Around 1675, Huygens developed the balance wheel and spring assembly, still found in some of today's wristwatches. This improvement allowed portable 17th century watches to keep time to 10 minutes a day. And in London in 1671, William Clement began building clocks with the new "anchor" or "recoil" escapement, a substantial improvement over the verge because it interferes less with the motion of the pendulum.

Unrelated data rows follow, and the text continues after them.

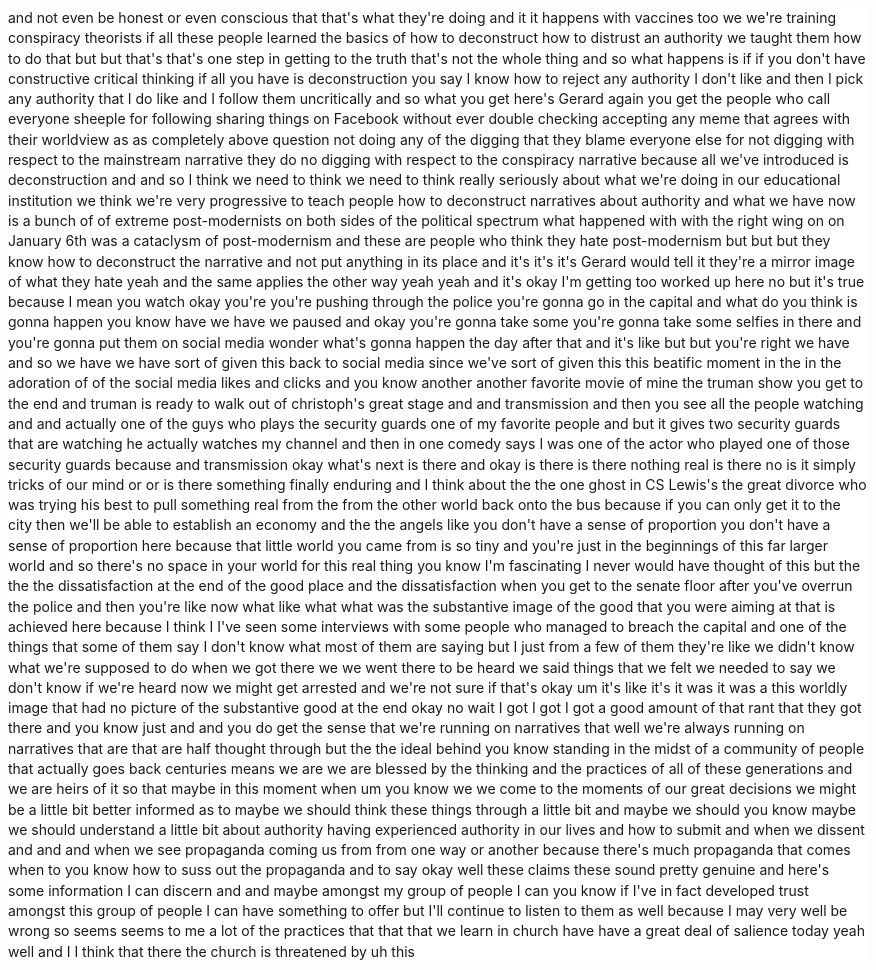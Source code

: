 and not even be honest or even conscious that that's what they're doing and it it happens with vaccines too we we're training conspiracy theorists if all these people learned the basics of how to deconstruct how to distrust an authority we taught them how to do that but but that's that's one step in getting to the truth that's not the whole thing and so what happens is if if you don't have constructive critical thinking if all you have is deconstruction you say I know how to reject any authority I don't like and then I pick any authority that I do like and I follow them uncritically and so what you get here's Gerard again you get the people who call everyone sheeple for following sharing things on Facebook without ever double checking accepting any meme that agrees with their worldview as as completely above question not doing any of the digging that they blame everyone else for not digging with respect to the mainstream narrative they do no digging with respect to the conspiracy narrative because all we've introduced is deconstruction and and so I think we need to think we need to think really seriously about what we're doing in our educational institution we think we're very progressive to teach people how to deconstruct narratives about authority and what we have now is a bunch of of extreme post-modernists on both sides of the political spectrum what happened with with the right wing on on January 6th was a cataclysm of post-modernism and these are people who think they hate post-modernism but but but they know how to deconstruct the narrative and not put anything in its place and it's it's it's Gerard would tell it they're a mirror image of what they hate yeah and the same applies the other way yeah yeah and it's okay I'm getting too worked up here no but it's true because I mean you watch okay you're you're pushing through the police you're gonna go in the capital and what do you think is gonna happen you know have we have we paused and okay you're gonna take some you're gonna take some selfies in there and you're gonna put them on social media wonder what's gonna happen the day after that and it's like but but you're right we have and so we have we have sort of given this back to social media since we've sort of given this this beatific moment in the in the adoration of of the social media likes and clicks and you know another another favorite movie of mine the truman show you get to the end and truman is ready to walk out of christoph's great stage and and transmission and then you see all the people watching and and actually one of the guys who plays the security guards one of my favorite people and but it gives two security guards that are watching he actually watches my channel and then in one comedy says I was one of the actor who played one of those security guards because and transmission okay what's next is there and okay is there is there nothing real is there no is it simply tricks of our mind or or is there something finally enduring and I think about the the one ghost in CS Lewis's the great divorce who was trying his best to pull something real from the from the other world back onto the bus because if you can only get it to the city then we'll be able to establish an economy and the the angels like you don't have a sense of proportion you don't have a sense of proportion here because that little world you came from is so tiny and you're just in the beginnings of this far larger world and so there's no space in your world for this real thing you know I'm fascinating I never would have thought of this but the the the dissatisfaction at the end of the good place and the dissatisfaction when you get to the senate floor after you've overrun the police and then you're like now what like what what was the substantive image of the good that you were aiming at that is achieved here because I think I I've seen some interviews with some people who managed to breach the capital and one of the things that some of them say I don't know what most of them are saying but I just from a few of them they're like we didn't know what we're supposed to do when we got there we we went there to be heard we said things that we felt we needed to say we don't know if we're heard now we might get arrested and we're not sure if that's okay um it's like it's it was it was a this worldly image that had no picture of the substantive good at the end okay no wait I got I got I got a good amount of that rant that they got there and you know just and and you do get the sense that we're running on narratives that well we're always running on narratives that are that are half thought through but the the ideal behind you know standing in the midst of a community of people that actually goes back centuries means we are we are blessed by the thinking and the practices of all of these generations and we are heirs of it so that maybe in this moment when um you know we we come to the moments of our great decisions we might be a little bit better informed as to maybe we should think these things through a little bit and maybe we should you know maybe we should understand a little bit about authority having experienced authority in our lives and how to submit and when we dissent and and and when we see propaganda coming us from from one way or another because there's much propaganda that comes when to you know how to suss out the propaganda and to say okay well these claims these sound pretty genuine and here's some information I can discern and and maybe amongst my group of people I can you know if I've in fact developed trust amongst this group of people I can have something to offer but I'll continue to listen to them as well because I may very well be wrong so seems seems to me a lot of the practices that that that we learn in church have have a great deal of salience today yeah well and I I think that there the church is threatened by uh this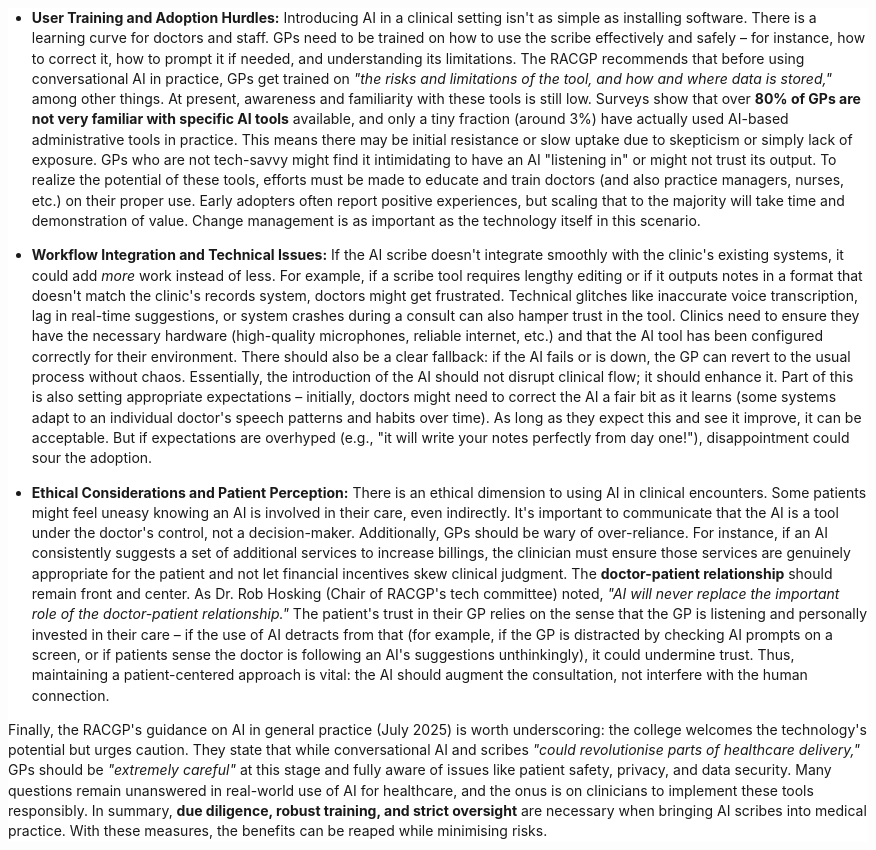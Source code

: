 - **User Training and Adoption Hurdles:** Introducing AI in a clinical setting isn't as simple as installing software. There is a learning curve for doctors and staff. GPs need to be trained on how to use the scribe effectively and safely – for instance, how to correct it, how to prompt it if needed, and understanding its limitations. The RACGP recommends that before using conversational AI in practice, GPs get trained on *"the risks and limitations of the tool, and how and where data is stored,"* among other things. At present, awareness and familiarity with these tools is still low. Surveys show that over **80% of GPs are not very familiar with specific AI tools** available, and only a tiny fraction (around 3%) have actually used AI-based administrative tools in practice. This means there may be initial resistance or slow uptake due to skepticism or simply lack of exposure. GPs who are not tech-savvy might find it intimidating to have an AI "listening in" or might not trust its output. To realize the potential of these tools, efforts must be made to educate and train doctors (and also practice managers, nurses, etc.) on their proper use. Early adopters often report positive experiences, but scaling that to the majority will take time and demonstration of value. Change management is as important as the technology itself in this scenario.

- **Workflow Integration and Technical Issues:** If the AI scribe doesn't integrate smoothly with the clinic's existing systems, it could add *more* work instead of less. For example, if a scribe tool requires lengthy editing or if it outputs notes in a format that doesn't match the clinic's records system, doctors might get frustrated. Technical glitches like inaccurate voice transcription, lag in real-time suggestions, or system crashes during a consult can also hamper trust in the tool. Clinics need to ensure they have the necessary hardware (high-quality microphones, reliable internet, etc.) and that the AI tool has been configured correctly for their environment. There should also be a clear fallback: if the AI fails or is down, the GP can revert to the usual process without chaos. Essentially, the introduction of the AI should not disrupt clinical flow; it should enhance it. Part of this is also setting appropriate expectations – initially, doctors might need to correct the AI a fair bit as it learns (some systems adapt to an individual doctor's speech patterns and habits over time). As long as they expect this and see it improve, it can be acceptable. But if expectations are overhyped (e.g., "it will write your notes perfectly from day one!"), disappointment could sour the adoption.

- **Ethical Considerations and Patient Perception:** There is an ethical dimension to using AI in clinical encounters. Some patients might feel uneasy knowing an AI is involved in their care, even indirectly. It's important to communicate that the AI is a tool under the doctor's control, not a decision-maker. Additionally, GPs should be wary of over-reliance. For instance, if an AI consistently suggests a set of additional services to increase billings, the clinician must ensure those services are genuinely appropriate for the patient and not let financial incentives skew clinical judgment. The **doctor-patient relationship** should remain front and center. As Dr. Rob Hosking (Chair of RACGP's tech committee) noted, *"AI will never replace the important role of the doctor-patient relationship."* The patient's trust in their GP relies on the sense that the GP is listening and personally invested in their care – if the use of AI detracts from that (for example, if the GP is distracted by checking AI prompts on a screen, or if patients sense the doctor is following an AI's suggestions unthinkingly), it could undermine trust. Thus, maintaining a patient-centered approach is vital: the AI should augment the consultation, not interfere with the human connection.

Finally, the RACGP's guidance on AI in general practice (July 2025) is worth underscoring: the college welcomes the technology's potential but urges caution. They state that while conversational AI and scribes *"could revolutionise parts of healthcare delivery,"* GPs should be *"extremely careful"* at this stage and fully aware of issues like patient safety, privacy, and data security. Many questions remain unanswered in real-world use of AI for healthcare, and the onus is on clinicians to implement these tools responsibly. In summary, **due diligence, robust training, and strict oversight** are necessary when bringing AI scribes into medical practice. With these measures, the benefits can be reaped while minimising risks.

In 1721, George Graham improved the pendulum clock's accuracy to 1 second per day by compensating for changes in the pendulum's length due to temperature variations. John Harrison, a carpenter and self-taught clock-maker, refined Graham's temperature compensation techniques and developed new methods for reducing friction. By 1761, he had built a marine chronometer with a spring and balance wheel escapement that won the British government's 1714 prize (worth more than $10,000,000 in today's currency) for a means of determining longitude to within one-half degree after a voyage to the West Indies. It kept time on board a rolling ship to about one-fifth of a second a day, nearly as well as a pendulum clock could do on land, and 10 times better than required to win the prize.
Over the next century, refinements led in 1889 to Siegmund Riefler's clock with a nearly free pendulum, which attained an accuracy of a hundredth of a second a day and became the standard in many astronomical observatories. A true free-pendulum principle was introduced by R.J. Rudd about 1898, stimulating development of several free-pendulum clocks. One of the most famous, the W.H. Shortt clock, was demonstrated in 1921. The Shortt clock almost immediately replaced Riefler's clock as a supreme timekeeper in many observatories. This clock contained two pendulums, one a slave and the other a master. The slave pendulum gave the master pendulum the gentle pushes needed to maintain its motion, and also drove the clock's hands. This allowed the master pendulum to remain free from mechanical tasks that would disturb its regularity.
UPDATE:
Chaucer's Tretise of the Astrelabie, perhaps the first scientific treatise written in the English language, deals with many uses of the instrument including finding the time. [4] He first explains how to calculate the angular length of "the arch of the day, that some folk callen the day artificiall, fro sonne arisyng tyl it go to reste" (Conclusioun 7) and then moves onto "the day vulgar, that is to seyn fro spryng of the day unto verrey night" (Conclusioun 9). To work out the length of the relevant hours in degrees, one divides the "arch of the day" by twelve. Then he moves on to his favoured method of counting hours:
Conclusioun 11: To know the quantite of houres equales.
The quantite of houres equales, that is to seyn the houres of the clokke, ben departed [divided] by 15 degrees alredy in the bordure of thin Astrelaby, as wel by night as by day, generaly for evere. What nedith more declaracioun?
Wherfore whan thou list to knowe hou many houres of the clokke ben passed, or eny part of eny of these houres that ben passed, or ellis how many houres or parties of houres ben to come fro such a tyme by day or by night, know the degre of thy sonne, and ley thy label [alidade] on it. Turne thy ryet [rete] aboute jointly with thy label, and with the poynt of it rekne in the bordure fro the sonne arise unto that same place there thou desirest, by day as by night.